BOSTON — Half of Boston's defensemen are sidelined with injuries, but the Flyers couldn't take advantage Thursday night at TD Garden.
Jaroslav Halak was the main reason.
The 33-year-old goalie, coming off a dismal season with the New York Islanders, continued his torrid start as the Bruins defeated the Flyers, 3-0.
Halak stopped 26 shots, and he was particularly effective in the game-turning second period.
The Flyers, blanked for the second time in the young season, have lost nine of the last 10 games (1-7-2) they have played in Boston. Overall, they slipped to 4-6 heading into Saturday's game against the visiting Islanders.
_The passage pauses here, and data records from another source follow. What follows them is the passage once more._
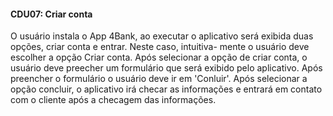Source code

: #### CDU07: Criar conta

O usuário instala o App 4Bank, ao executar o aplicativo será exibida duas opções, criar conta e entrar. Neste caso, intuitiva-
mente o usuário deve escolher a opção Criar conta. Após selecionar a opção de criar conta, o usuário deve preecher um formulário que será exibido pelo aplicativo. Após preencher o formulário o usuário deve ir em 'Conluir'. Após selecionar a opção concluir, o aplicativo irá checar as informações e entrará em contato com o cliente após a checagem das informações.
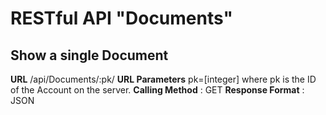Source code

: # RESTful API "Documents"

## Show a single Document
**URL** /api/Documents/:pk/
**URL Parameters** pk=[integer] where pk is the ID of the Account on the server.
**Calling Method** : GET
**Response Format** : JSON




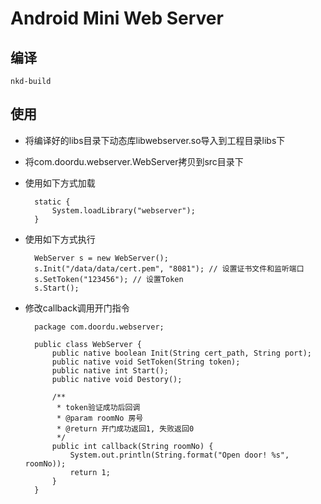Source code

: # Android Mini Web Server

## 编译

    nkd-build
    
    
## 使用

* 将编译好的libs目录下动态库libwebserver.so导入到工程目录libs下
* 将com.doordu.webserver.WebServer拷贝到src目录下
* 使用如下方式加载

        static {
        	System.loadLibrary("webserver");
        }
    
* 使用如下方式执行

        WebServer s = new WebServer();
        s.Init("/data/data/cert.pem", "8081"); // 设置证书文件和监听端口
        s.SetToken("123456"); // 设置Token
        s.Start();    
        
* 修改callback调用开门指令

        package com.doordu.webserver;
        
        public class WebServer {
        	public native boolean Init(String cert_path, String port);
        	public native void SetToken(String token);
        	public native int Start();
        	public native void Destory();
        	
        	/**
        	 * token验证成功后回调
        	 * @param roomNo 房号
        	 * @return 开门成功返回1, 失败返回0
        	 */
        	public int callback(String roomNo) {
        		System.out.println(String.format("Open door! %s", roomNo));
        		return 1;
        	}
        }
        

    
    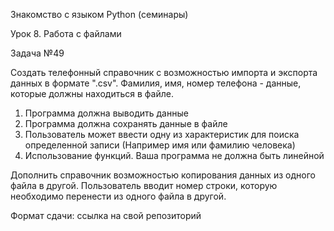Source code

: Знакомство с языком Python (семинары)

Урок 8. Работа с файлами

Задача №49

Создать телефонный справочник с
возможностью импорта и экспорта данных в
формате ".csv". Фамилия, имя, номер телефона - данные,
которые должны находиться в файле.

1. Программа должна выводить данные
2. Программа должна сохранять данные в файле
3. Пользователь может ввести одну из характеристик для
поиска определенной записи (Например имя или фамилию
человека)
4. Использование функций. Ваша программа не должна
быть линейной

Дополнить справочник возможностью копирования данных
из одного файла в другой. Пользователь вводит номер
строки, которую необходимо перенести из одного файла
в другой.

Формат сдачи: ссылка на свой репозиторий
"We're not scoring when we have chances, and the next thing you know we're down a goal or two," center Sean Couturier said. "We have to try to be more opportunistic."
Once again, the Flyers were outplayed on special teams. They allowed another power-play goal, and they were 0-for-3 with an extra attacker.
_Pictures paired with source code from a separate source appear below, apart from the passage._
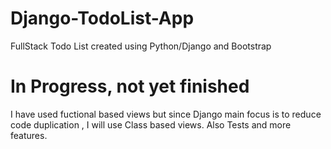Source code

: # Django-TodoList-App
FullStack Todo List created using Python/Django and Bootstrap 
# In Progress, not yet finished
I have used fuctional based views but since Django main focus is to reduce code duplication , I will use Class based views.
Also Tests and more features.
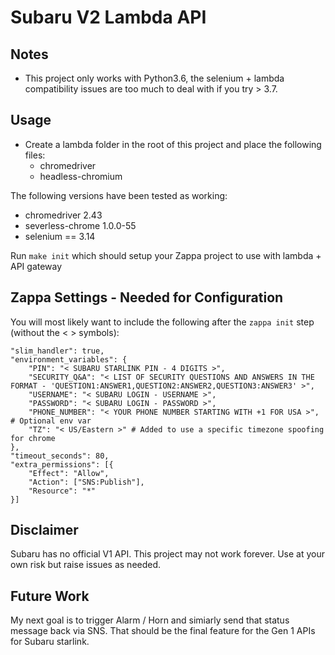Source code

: # Subaru V2 Lambda API

## Notes
- This project only works with Python3.6, the selenium + lambda compatibility issues are too much to deal with if you try > 3.7.

## Usage
- Create a lambda folder in the root of this project and place the following files:
  - chromedriver
  - headless-chromium

The following versions have been tested as working:
- chromedriver 2.43
- severless-chrome 1.0.0-55
- selenium == 3.14

Run `make init` which should setup your Zappa project to use with lambda + API gateway

## Zappa Settings - Needed for Configuration

You will most likely want to include the following after the `zappa init` step (without the < > symbols):

    "slim_handler": true,
    "environment_variables": {
        "PIN": "< SUBARU STARLINK PIN - 4 DIGITS >",
        "SECURITY_Q&A": "< LIST OF SECURITY QUESTIONS AND ANSWERS IN THE FORMAT - 'QUESTION1:ANSWER1,QUESTION2:ANSWER2,QUESTION3:ANSWER3' >",
        "USERNAME": "< SUBARU LOGIN - USERNAME >",
        "PASSWORD": "< SUBARU LOGIN - PASSWORD >",
        "PHONE_NUMBER": "< YOUR PHONE NUMBER STARTING WITH +1 FOR USA >", # Optional env var
        "TZ": "< US/Eastern >" # Added to use a specific timezone spoofing for chrome
    },
    "timeout_seconds": 80,
    "extra_permissions": [{
        "Effect": "Allow",
        "Action": ["SNS:Publish"],
        "Resource": "*"
    }]

## Disclaimer

Subaru has no official V1 API. This project may not work forever. Use at your own risk but raise issues as needed.

## Future Work

My next goal is to trigger Alarm / Horn and simiarly send that status message back via SNS. That should be the final feature for the Gen 1 APIs for Subaru starlink.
In the last six games, the Flyers are 1-for-17 on the power play. Their penalty kill went into the night ranked 30th out of 31 teams.
"We need to bring more pucks to the net. … We're just not jumping on loose pucks and capitalizing on our chances," Couturier said. "Tonight we hit a crossbar. It's not like we're not trying to score here."
Ageless Zdeno Chara scored two goals, including an empty-netter, for the Bruins.
The Flyers held Boston's high-scoring top line without a goal, but they weren't able to generate much except for a second-period flurry.
"We're not getting a lot of chances," defenseman Shayne Gostisbehere said. "We're pretty much a perimeter team right now."
The Flyers had the better scoring chances in the second period, but it was the Bruins who struck first. And second.
Chara, the tallest player to ever play in the NHL, scored on a 50-foot blast with seven minutes left in the second to put the Bruins ahead, 1-0. The 6-foot-9 Chara whipped a shot that appeared to deflect off a Flyer and past goalie Brian Elliott's glove after a sequence that started with an Andrew MacDonald turnover.
The Flyers have allowed the first goal in nine of the first 10 games.
Just 4:28 later, Boston took advantage of a too-many-men-on-the-ice penalty, capitalizing on a slick passing play between David Krejci and Jake DeBrusk. DeBrusk, who was left alone in front, tipped the puck past Elliott to make it 2-0 with 2:32 remaining in the second.
Midway through the second period, play opened up, and Halak made several saves on quality Flyers chances. Halak, who took a 1.74 goals-against average and .933 save percentage into the game, was the difference in the period.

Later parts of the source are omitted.